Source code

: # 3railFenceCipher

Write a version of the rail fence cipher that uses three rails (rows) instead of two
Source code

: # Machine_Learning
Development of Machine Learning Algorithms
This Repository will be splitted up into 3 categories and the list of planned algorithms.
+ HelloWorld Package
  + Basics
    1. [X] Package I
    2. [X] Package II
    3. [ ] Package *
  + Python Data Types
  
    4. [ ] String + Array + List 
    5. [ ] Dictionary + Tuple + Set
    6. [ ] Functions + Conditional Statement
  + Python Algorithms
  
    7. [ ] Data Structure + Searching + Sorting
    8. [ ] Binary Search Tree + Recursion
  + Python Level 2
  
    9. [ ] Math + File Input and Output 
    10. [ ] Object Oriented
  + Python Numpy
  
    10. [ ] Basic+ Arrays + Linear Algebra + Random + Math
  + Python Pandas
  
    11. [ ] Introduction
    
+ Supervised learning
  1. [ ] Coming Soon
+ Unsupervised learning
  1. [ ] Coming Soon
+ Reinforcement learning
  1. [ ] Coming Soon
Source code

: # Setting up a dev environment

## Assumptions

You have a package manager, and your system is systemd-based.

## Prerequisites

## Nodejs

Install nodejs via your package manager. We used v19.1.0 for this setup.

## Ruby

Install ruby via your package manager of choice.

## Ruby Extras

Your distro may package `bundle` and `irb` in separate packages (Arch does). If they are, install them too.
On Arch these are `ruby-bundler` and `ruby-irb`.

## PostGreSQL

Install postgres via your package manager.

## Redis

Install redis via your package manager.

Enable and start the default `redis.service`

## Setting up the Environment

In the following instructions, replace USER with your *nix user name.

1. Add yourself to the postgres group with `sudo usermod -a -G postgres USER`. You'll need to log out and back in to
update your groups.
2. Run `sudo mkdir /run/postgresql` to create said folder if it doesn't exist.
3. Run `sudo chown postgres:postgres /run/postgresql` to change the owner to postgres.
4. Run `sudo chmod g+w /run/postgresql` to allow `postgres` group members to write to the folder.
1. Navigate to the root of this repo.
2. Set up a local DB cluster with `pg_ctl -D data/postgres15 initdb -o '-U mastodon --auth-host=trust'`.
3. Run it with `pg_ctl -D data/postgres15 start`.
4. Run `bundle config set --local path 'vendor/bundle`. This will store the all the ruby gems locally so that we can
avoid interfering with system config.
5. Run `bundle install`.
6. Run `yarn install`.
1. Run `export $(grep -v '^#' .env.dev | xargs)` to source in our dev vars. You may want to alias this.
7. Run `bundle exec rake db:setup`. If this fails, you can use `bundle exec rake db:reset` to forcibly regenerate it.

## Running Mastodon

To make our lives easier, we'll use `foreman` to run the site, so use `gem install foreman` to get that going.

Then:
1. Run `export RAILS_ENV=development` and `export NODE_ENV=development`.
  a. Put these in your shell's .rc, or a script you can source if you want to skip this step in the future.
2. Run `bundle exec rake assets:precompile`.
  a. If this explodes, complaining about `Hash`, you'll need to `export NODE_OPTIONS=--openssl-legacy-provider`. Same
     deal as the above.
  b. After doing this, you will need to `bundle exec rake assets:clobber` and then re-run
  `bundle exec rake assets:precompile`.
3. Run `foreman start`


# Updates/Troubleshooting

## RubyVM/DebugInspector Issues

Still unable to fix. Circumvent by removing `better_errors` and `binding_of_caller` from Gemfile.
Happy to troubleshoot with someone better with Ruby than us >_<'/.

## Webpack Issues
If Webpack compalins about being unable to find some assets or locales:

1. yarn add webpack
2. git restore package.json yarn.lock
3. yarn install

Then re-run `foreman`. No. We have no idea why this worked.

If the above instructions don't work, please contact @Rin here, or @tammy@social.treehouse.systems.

▶ _WHAT IS REQUIRED_: Reproduce each entry exactly, with nothing missing.

▶ _RESULT FOR THIS TASK_:
Source code

: # 3railFenceCipher

Write a version of the rail fence cipher that uses three rails (rows) instead of two
Source code

: # Machine_Learning
Development of Machine Learning Algorithms
This Repository will be splitted up into 3 categories and the list of planned algorithms.
+ HelloWorld Package
  + Basics
    1. [X] Package I
    2. [X] Package II
    3. [ ] Package *
  + Python Data Types
  
    4. [ ] String + Array + List 
    5. [ ] Dictionary + Tuple + Set
    6. [ ] Functions + Conditional Statement
  + Python Algorithms
  
    7. [ ] Data Structure + Searching + Sorting
    8. [ ] Binary Search Tree + Recursion
  + Python Level 2
  
    9. [ ] Math + File Input and Output 
    10. [ ] Object Oriented
  + Python Numpy
  
    10. [ ] Basic+ Arrays + Linear Algebra + Random + Math
  + Python Pandas
  
    11. [ ] Introduction
    
+ Supervised learning
  1. [ ] Coming Soon
+ Unsupervised learning
  1. [ ] Coming Soon
+ Reinforcement learning
  1. [ ] Coming Soon
Source code

: # Setting up a dev environment

## Assumptions

You have a package manager, and your system is systemd-based.

## Prerequisites

## Nodejs

Install nodejs via your package manager. We used v19.1.0 for this setup.

## Ruby

Install ruby via your package manager of choice.

## Ruby Extras

Your distro may package `bundle` and `irb` in separate packages (Arch does). If they are, install them too.
On Arch these are `ruby-bundler` and `ruby-irb`.

## PostGreSQL

Install postgres via your package manager.

## Redis

Install redis via your package manager.

Enable and start the default `redis.service`

## Setting up the Environment

In the following instructions, replace USER with your *nix user name.

1. Add yourself to the postgres group with `sudo usermod -a -G postgres USER`. You'll need to log out and back in to
update your groups.
2. Run `sudo mkdir /run/postgresql` to create said folder if it doesn't exist.
3. Run `sudo chown postgres:postgres /run/postgresql` to change the owner to postgres.
4. Run `sudo chmod g+w /run/postgresql` to allow `postgres` group members to write to the folder.
1. Navigate to the root of this repo.
2. Set up a local DB cluster with `pg_ctl -D data/postgres15 initdb -o '-U mastodon --auth-host=trust'`.
3. Run it with `pg_ctl -D data/postgres15 start`.
4. Run `bundle config set --local path 'vendor/bundle`. This will store the all the ruby gems locally so that we can
avoid interfering with system config.
5. Run `bundle install`.
6. Run `yarn install`.
1. Run `export $(grep -v '^#' .env.dev | xargs)` to source in our dev vars. You may want to alias this.
7. Run `bundle exec rake db:setup`. If this fails, you can use `bundle exec rake db:reset` to forcibly regenerate it.

## Running Mastodon

To make our lives easier, we'll use `foreman` to run the site, so use `gem install foreman` to get that going.

Then:
1. Run `export RAILS_ENV=development` and `export NODE_ENV=development`.
  a. Put these in your shell's .rc, or a script you can source if you want to skip this step in the future.
2. Run `bundle exec rake assets:precompile`.
  a. If this explodes, complaining about `Hash`, you'll need to `export NODE_OPTIONS=--openssl-legacy-provider`. Same
     deal as the above.
  b. After doing this, you will need to `bundle exec rake assets:clobber` and then re-run
  `bundle exec rake assets:precompile`.
3. Run `foreman start`


# Updates/Troubleshooting

## RubyVM/DebugInspector Issues

Still unable to fix. Circumvent by removing `better_errors` and `binding_of_caller` from Gemfile.
Happy to troubleshoot with someone better with Ruby than us >_<'/.

## Webpack Issues
If Webpack compalins about being unable to find some assets or locales:

1. yarn add webpack
2. git restore package.json yarn.lock
3. yarn install

Then re-run `foreman`. No. We have no idea why this worked.

If the above instructions don't work, please contact @Rin here, or @tammy@social.treehouse.systems.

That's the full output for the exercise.